Tuesday, April 18, 2006

TheChallenge of the Brightest

Today, the Washington Post is reporting that graduate schools have their own drop out problem.
U.S. high schools and doctoral programs share a problem: How do they keep their students enrolled long enough to get a degree?

According to the Council of Graduate Schools, doctoral students drop out at an average rate of 50 to 60 percent -- the same rate reported in some urban K-12 systems. (There are about 400,000 students enrolled in doctoral programs.) In some of the humanities, the completion rate is even lower.

[Snip]

At stake, some educators say, is America's tradition of world dominance in doctoral education, which has fueled research and innovation since the first PhDs were awarded in the United States in the 1880s.

Similar warnings have been made before, and some educators shrug off the latest ones.

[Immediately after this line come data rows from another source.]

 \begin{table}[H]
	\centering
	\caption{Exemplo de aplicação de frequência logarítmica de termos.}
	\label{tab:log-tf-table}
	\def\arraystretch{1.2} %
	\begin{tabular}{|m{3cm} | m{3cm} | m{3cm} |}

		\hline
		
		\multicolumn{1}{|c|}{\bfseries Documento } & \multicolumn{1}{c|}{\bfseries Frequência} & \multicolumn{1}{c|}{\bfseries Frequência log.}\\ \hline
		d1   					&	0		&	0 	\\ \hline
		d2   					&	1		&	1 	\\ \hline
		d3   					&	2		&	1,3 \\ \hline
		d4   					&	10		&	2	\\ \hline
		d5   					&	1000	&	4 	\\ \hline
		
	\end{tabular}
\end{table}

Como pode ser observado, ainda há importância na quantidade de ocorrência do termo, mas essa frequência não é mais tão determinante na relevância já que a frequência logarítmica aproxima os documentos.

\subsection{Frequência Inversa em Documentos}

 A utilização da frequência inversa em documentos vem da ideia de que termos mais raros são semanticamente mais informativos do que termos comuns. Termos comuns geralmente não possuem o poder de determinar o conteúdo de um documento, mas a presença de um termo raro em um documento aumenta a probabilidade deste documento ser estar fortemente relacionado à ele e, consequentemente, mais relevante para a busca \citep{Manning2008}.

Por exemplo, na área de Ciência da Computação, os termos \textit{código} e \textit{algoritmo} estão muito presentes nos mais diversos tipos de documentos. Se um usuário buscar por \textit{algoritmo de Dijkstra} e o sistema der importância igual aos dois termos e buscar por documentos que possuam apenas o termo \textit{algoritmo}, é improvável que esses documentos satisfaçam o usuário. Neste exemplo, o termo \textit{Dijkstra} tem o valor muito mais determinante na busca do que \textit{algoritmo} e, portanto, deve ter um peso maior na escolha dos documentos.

But Debra W. Stewart, council president and former university dean, said the need for a solution has never been so pressing.

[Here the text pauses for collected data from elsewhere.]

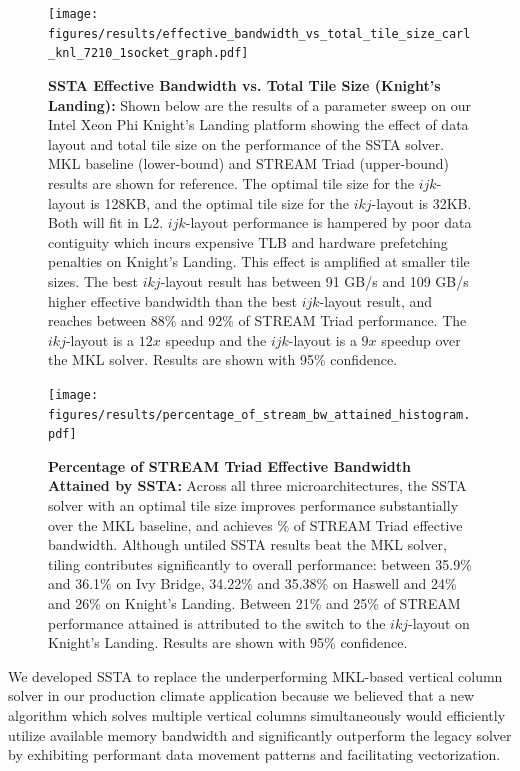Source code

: \documentclass[10pt, conference, compsocconf]{IEEEtran}
\newcommand{\textapprox}{\texttildelow}
\begin{document}
\begin{figure}[!h]
  \centering
  \caption{
    \textbf{SSTA Effective Bandwidth vs. Total Tile Size (Knight's Landing):}
    Shown below are the results of a parameter sweep on our Intel Xeon Phi
      Knight's Landing platform showing the effect of data layout and total
      tile size on the performance of the SSTA solver.
    MKL baseline (lower-bound) and STREAM Triad (upper-bound) results are shown
      for reference.
    The optimal tile size for the \(ijk\)-layout is 128KB, and the optimal
      tile size for the \(ikj\)-layout is 32KB.
    Both will fit in L2.
    \(ijk\)-layout performance is hampered by poor data contiguity which incurs
      expensive TLB and hardware prefetching penalties on Knight's Landing.
    This effect is amplified at smaller tile sizes.
    The best \(ikj\)-layout result has between 91 GB/s and 109 GB/s higher
      effective bandwidth than the best \(ijk\)-layout result, and reaches
      between 88\% and 92\% of STREAM Triad performance.
    The \(ikj\)-layout is a \(12x\) speedup and the \(ijk\)-layout is a
      \(9x\) speedup over the MKL solver.
    Results are shown with 95\% confidence.
  }
  \label{fig:results:bw_vs_tile_size_knl}
  \texttt{[image: figures/results/effective\_bandwidth\_vs\_total\_tile\_size\_carl\_knl\_7210\_1socket\_graph.pdf]}
\end{figure}

\begin{figure}[!h]
  \centering
  \caption{
    \textbf{Percentage of STREAM Triad Effective Bandwidth Attained by SSTA:}
    Across all three microarchitectures, the SSTA solver with an optimal tile
      size improves performance substantially over the MKL baseline, and
      achieves \textapprox 90\% of STREAM Triad effective bandwidth.
    Although untiled SSTA results beat the MKL solver, tiling contributes
      significantly to overall performance: between 35.9\% and 36.1\% on 
      Ivy Bridge, 34.22\% and 35.38\% on Haswell and 24\% and 26\% on 
      Knight's Landing.
    Between 21\% and 25\% of STREAM performance attained is attributed to the
      switch to the \(ikj\)-layout on Knight's Landing. 
    Results are shown with 95\% confidence.
  }
  \label{fig:results:percent_stream_bw}
  \texttt{[image: figures/results/percentage\_of\_stream\_bw\_attained\_histogram.pdf]}
\end{figure}

We developed SSTA to replace the underperforming MKL-based vertical column
  solver in our production climate application because we believed that a new
  algorithm which solves multiple vertical columns simultaneously would
  efficiently utilize available memory bandwidth and significantly outperform the
  legacy solver by exhibiting performant data movement patterns and facilitating
  vectorization.
\end{document}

With China, India and the European Union investing heavily in graduate education programs -- modeled after the U.S. system -- and with international applications down during this decade, Stewart said it is vital to keep U.S. students in the doctoral pipeline.
In truth, this is something that is not all that surprising. From very early on in our children's educational career, we simply fail to challenge our brightest students enough. Let's face it, American public schools fail three sets of students--the special needs children--those with learning or developmental disabilities, the poor/minority students--those on the lower rungs of the socio-economic ladder, and the truly intellectually gifted. Our schools are havens of mediocrity.

While all students should be tended to by the schools, the effort of most of education thought is on the first two groups of students--the special needs and the poor. But if the United States is to compete with the growing influence of Asian and Eurpean intellectual and scientific elite, we must do more to challenge our brightest children, for it is they and the dedicated few who will seek advanced degrees, PhDs and such. The American K-12 school system does little challenge the brightests students. I don't know how many times I have met or talked to students in advanced classes in high school who say they hardly ever study, yet continue to make high grades--only to have their reality destroyed when they reach college and continue on such a high difficulty path. Discouraged, these students muddle through college, get the Bachelor's (because of scholarship or parental payments) and never return.

Yet, I can't help but feel that if the students had been challenged from as early as elementary school, pushed to try harder and harder things, and taught that failure is just as much a great teacher as successes, then we might not be facing the challenges we have in graduate school completion. Of course, a pipeline of gifted students is only part of the graduate school problem--there are economic considerations (i.e. many Ph.D programs are expensive and when a gifted engineer can make solid six figures, why lose money by not working and pay for a Ph.D. program at teh same time), and prestige issues. Simply put, we as a nation do not treat our Ph.D. holders with the same respect as other nations.

The challenge schools systems and colleges face for the education of our brightest students is real. The fact that Ph.D. programs suffer a massive drop our rate is not surprising, but the root cause extends much farther back that undergraduate degrees.